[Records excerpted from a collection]
= Beginning of Section =

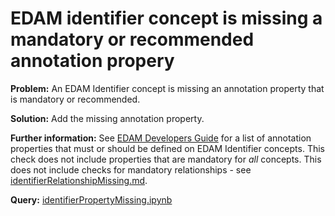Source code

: # EDAM identifier concept is missing a mandatory or recommended annotation propery

**Problem:** An EDAM Identifier concept is missing an annotation property that is mandatory or recommended.

**Solution:** Add the missing annotation property.

**Further information:** See [EDAM Developers Guide](https://edamontologydocs.readthedocs.io/en/latest/developers_guide.html#deprecating-concepts) for a list of annotation properties that must or should be defined on EDAM Identifier concepts.  This check does not include properties that are mandatory for *all* concepts.  This does not include checks for mandatory relationships - see [identifierRelationshipMissing.md](identifierRelationshipMissing.md).


**Query:** [identifierPropertyMissing.ipynb](https://github.com/edamontology/edamverify/blob/master/queries/identifierPropertyMissing.ipynb)
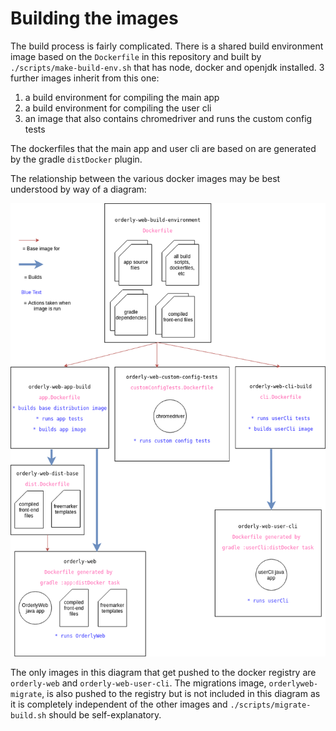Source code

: # Building the images

The build process is fairly complicated. There is a shared build environment image based on the `Dockerfile` in 
this repository and built by `./scripts/make-build-env.sh` that has node, docker and openjdk installed.
 3 further images inherit from this one: 
1. a build environment for compiling the main app
1. a build environment for compiling the user cli
1. an image that also contains chromedriver and runs the custom config tests
 
The dockerfiles that the main app and user cli are based on are generated by the gradle `distDocker` plugin.
 
The relationship between the various docker images may be best understood by way of a diagram:

![OrderlyWeb build process](/docs/orderlywebbuild.png?raw=true) 

The only images in this diagram that get pushed to the docker registry are `orderly-web` and `orderly-web-user-cli`.
The migrations image, `orderlyweb-migrate`, is also pushed to the registry but is not included in this diagram as it is completely independent of the other images and 
`./scripts/migrate-build.sh` should be self-explanatory.
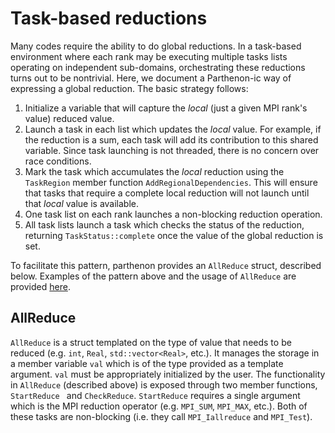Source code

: # Task-based reductions

Many codes require the ability to do global reductions.  In a task-based environment where each rank may be executing multiple tasks lists operating on independent sub-domains, orchestrating these reductions turns out to be nontrivial.  Here, we document a Parthenon-ic way of expressing a global reduction.  The basic strategy follows:

1. Initialize a variable that will capture the *local* (just a given MPI rank's value) reduced value.
2. Launch a task in each list which updates the *local* value.  For example, if the reduction is a sum, each task will add its contribution to this shared variable.  Since task launching is not threaded, there is no concern over race conditions.
3. Mark the task which accumulates the *local* reduction using the `TaskRegion` member function `AddRegionalDependencies`.  This will ensure that tasks that require a complete local reduction will not launch until that *local* value is available.
4. One task list on each rank launches a non-blocking reduction operation.
5. All task lists launch a task which checks the status of the reduction, returning `TaskStatus::complete` once the value of the global reduction is set.

To facilitate this pattern, parthenon provides an `AllReduce` struct, described below.  Examples of the pattern above and the usage of `AllReduce` are provided [here](../example/poisson/poisson_driver.cpp).

## AllReduce

`AllReduce` is a struct templated on the type of value that needs to be reduced (e.g. `int`, `Real`, `std::vector<Real>`, etc.).  It manages the storage in a member variable `val` which is of the type provided as a template argument.  `val` must be appropriately initialized by the user.  The functionality in `AllReduce` (described above) is exposed through two member functions, `StartReduce ` and `CheckReduce`.  `StartReduce` requires a single argument which is the MPI reduction operator (e.g. `MPI_SUM`, `MPI_MAX`, etc.).  Both of these tasks are non-blocking (i.e. they call `MPI_Iallreduce` and `MPI_Test`).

= End of Section =

WHAT IS NEEDED: The lines to be transcribed are those from the first line of the data above through the line holding "The relationship between", inclusive; copy them exactly and only, leaving out the pictures.

RESULT OF THIS TASK:
Source code

: # EDAM identifier concept is missing a mandatory or recommended annotation propery

**Problem:** An EDAM Identifier concept is missing an annotation property that is mandatory or recommended.

**Solution:** Add the missing annotation property.

**Further information:** See [EDAM Developers Guide](https://edamontologydocs.readthedocs.io/en/latest/developers_guide.html#deprecating-concepts) for a list of annotation properties that must or should be defined on EDAM Identifier concepts.  This check does not include properties that are mandatory for *all* concepts.  This does not include checks for mandatory relationships - see [identifierRelationshipMissing.md](identifierRelationshipMissing.md).


**Query:** [identifierPropertyMissing.ipynb](https://github.com/edamontology/edamverify/blob/master/queries/identifierPropertyMissing.ipynb)
Source code

: # Building the images

The build process is fairly complicated. There is a shared build environment image based on the `Dockerfile` in 
this repository and built by `./scripts/make-build-env.sh` that has node, docker and openjdk installed.
 3 further images inherit from this one: 
1. a build environment for compiling the main app
1. a build environment for compiling the user cli
1. an image that also contains chromedriver and runs the custom config tests
 
The dockerfiles that the main app and user cli are based on are generated by the gradle `distDocker` plugin.
 
The relationship between the various docker images may be best understood by way of a diagram:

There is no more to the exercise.